_What the task requires:_
Find each line below where the word "basic" occurs, and copy it.

Source texts of formatted documents

- Opening Delimiter -

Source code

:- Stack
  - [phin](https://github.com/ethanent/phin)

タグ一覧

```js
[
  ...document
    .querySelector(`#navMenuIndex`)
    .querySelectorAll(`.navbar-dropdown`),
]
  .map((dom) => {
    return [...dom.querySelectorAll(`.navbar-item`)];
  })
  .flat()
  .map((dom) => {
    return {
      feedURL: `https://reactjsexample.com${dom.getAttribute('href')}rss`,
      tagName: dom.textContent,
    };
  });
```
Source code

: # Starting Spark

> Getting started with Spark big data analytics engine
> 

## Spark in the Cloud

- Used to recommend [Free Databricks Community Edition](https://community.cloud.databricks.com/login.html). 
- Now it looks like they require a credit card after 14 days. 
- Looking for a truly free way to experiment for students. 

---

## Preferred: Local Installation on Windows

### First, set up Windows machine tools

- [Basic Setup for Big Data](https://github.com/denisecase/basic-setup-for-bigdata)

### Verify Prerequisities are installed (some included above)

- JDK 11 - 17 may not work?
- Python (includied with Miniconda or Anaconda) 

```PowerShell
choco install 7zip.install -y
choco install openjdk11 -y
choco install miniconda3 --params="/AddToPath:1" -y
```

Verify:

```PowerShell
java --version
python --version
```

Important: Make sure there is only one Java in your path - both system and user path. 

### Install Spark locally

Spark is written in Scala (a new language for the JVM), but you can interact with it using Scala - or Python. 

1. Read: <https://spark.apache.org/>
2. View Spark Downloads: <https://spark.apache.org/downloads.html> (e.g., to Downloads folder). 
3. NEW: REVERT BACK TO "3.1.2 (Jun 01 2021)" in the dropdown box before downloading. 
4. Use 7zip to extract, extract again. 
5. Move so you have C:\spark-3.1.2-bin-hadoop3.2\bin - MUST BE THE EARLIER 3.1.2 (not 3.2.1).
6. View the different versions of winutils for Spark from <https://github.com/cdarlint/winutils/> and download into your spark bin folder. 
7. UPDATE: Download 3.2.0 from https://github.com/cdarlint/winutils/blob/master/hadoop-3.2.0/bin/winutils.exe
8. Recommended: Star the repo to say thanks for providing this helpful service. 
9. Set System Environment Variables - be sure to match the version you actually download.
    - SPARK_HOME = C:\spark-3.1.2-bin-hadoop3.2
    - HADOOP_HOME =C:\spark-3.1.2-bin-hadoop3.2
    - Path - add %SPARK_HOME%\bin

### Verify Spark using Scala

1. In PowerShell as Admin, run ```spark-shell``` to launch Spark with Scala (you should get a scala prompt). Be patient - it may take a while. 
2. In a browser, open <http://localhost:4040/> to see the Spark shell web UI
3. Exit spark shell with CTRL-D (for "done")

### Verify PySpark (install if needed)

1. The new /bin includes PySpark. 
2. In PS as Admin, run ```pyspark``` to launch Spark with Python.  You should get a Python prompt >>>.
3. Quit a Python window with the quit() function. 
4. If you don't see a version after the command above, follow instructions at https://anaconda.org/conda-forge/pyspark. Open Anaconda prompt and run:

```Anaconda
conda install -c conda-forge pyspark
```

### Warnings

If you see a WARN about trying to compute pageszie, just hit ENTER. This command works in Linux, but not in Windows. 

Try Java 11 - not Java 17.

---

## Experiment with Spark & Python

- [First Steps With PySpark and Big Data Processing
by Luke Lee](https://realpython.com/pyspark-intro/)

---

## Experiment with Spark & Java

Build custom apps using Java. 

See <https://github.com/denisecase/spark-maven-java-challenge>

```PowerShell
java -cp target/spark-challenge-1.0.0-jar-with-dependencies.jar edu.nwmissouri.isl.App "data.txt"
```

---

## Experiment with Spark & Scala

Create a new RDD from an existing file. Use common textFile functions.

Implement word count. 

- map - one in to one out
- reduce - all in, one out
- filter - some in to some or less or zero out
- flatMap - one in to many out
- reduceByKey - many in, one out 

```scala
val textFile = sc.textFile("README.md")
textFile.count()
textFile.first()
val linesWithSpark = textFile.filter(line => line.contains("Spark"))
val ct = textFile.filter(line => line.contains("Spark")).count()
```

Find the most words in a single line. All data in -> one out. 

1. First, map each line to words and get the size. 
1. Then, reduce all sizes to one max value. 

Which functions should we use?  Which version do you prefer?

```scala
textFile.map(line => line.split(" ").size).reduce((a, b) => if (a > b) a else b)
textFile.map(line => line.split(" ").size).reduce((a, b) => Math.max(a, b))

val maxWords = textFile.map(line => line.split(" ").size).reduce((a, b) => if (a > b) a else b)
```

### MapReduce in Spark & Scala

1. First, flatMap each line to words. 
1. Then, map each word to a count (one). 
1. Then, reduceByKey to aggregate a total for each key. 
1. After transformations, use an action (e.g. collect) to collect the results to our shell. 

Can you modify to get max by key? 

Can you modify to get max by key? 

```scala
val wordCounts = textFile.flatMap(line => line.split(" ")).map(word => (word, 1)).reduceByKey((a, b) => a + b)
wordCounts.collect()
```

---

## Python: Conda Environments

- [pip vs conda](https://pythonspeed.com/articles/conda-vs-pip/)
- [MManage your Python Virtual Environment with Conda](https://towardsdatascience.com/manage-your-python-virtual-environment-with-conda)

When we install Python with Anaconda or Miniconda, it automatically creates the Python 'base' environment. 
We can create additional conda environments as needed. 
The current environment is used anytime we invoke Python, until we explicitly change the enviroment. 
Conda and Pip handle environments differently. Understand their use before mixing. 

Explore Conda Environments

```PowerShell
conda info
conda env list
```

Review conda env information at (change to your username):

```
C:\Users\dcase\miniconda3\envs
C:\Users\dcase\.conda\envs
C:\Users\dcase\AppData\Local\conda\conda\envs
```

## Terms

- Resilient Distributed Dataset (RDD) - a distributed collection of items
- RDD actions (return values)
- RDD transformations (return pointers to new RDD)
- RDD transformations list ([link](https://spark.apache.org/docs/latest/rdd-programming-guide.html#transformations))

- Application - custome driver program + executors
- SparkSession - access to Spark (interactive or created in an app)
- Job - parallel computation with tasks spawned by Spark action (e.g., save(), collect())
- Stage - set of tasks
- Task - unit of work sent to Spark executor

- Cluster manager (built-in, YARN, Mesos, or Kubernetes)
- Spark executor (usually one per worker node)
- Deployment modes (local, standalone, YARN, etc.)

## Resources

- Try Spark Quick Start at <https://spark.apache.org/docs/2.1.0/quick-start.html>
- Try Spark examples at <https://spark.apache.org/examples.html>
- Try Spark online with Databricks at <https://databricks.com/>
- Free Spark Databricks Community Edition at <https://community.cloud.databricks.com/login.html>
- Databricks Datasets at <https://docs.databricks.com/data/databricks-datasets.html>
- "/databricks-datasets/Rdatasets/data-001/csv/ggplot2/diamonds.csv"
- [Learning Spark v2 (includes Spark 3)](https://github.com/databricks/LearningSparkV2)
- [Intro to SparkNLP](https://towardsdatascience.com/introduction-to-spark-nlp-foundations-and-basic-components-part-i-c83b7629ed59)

- Closing Delimiter -

_Written reply:_
- [Basic Setup for Big Data](https://github.com/denisecase/basic-setup-for-bigdata)
- [Intro to SparkNLP](https://towardsdatascience.com/introduction-to-spark-nlp-foundations-and-basic-components-part-i-c83b7629ed59)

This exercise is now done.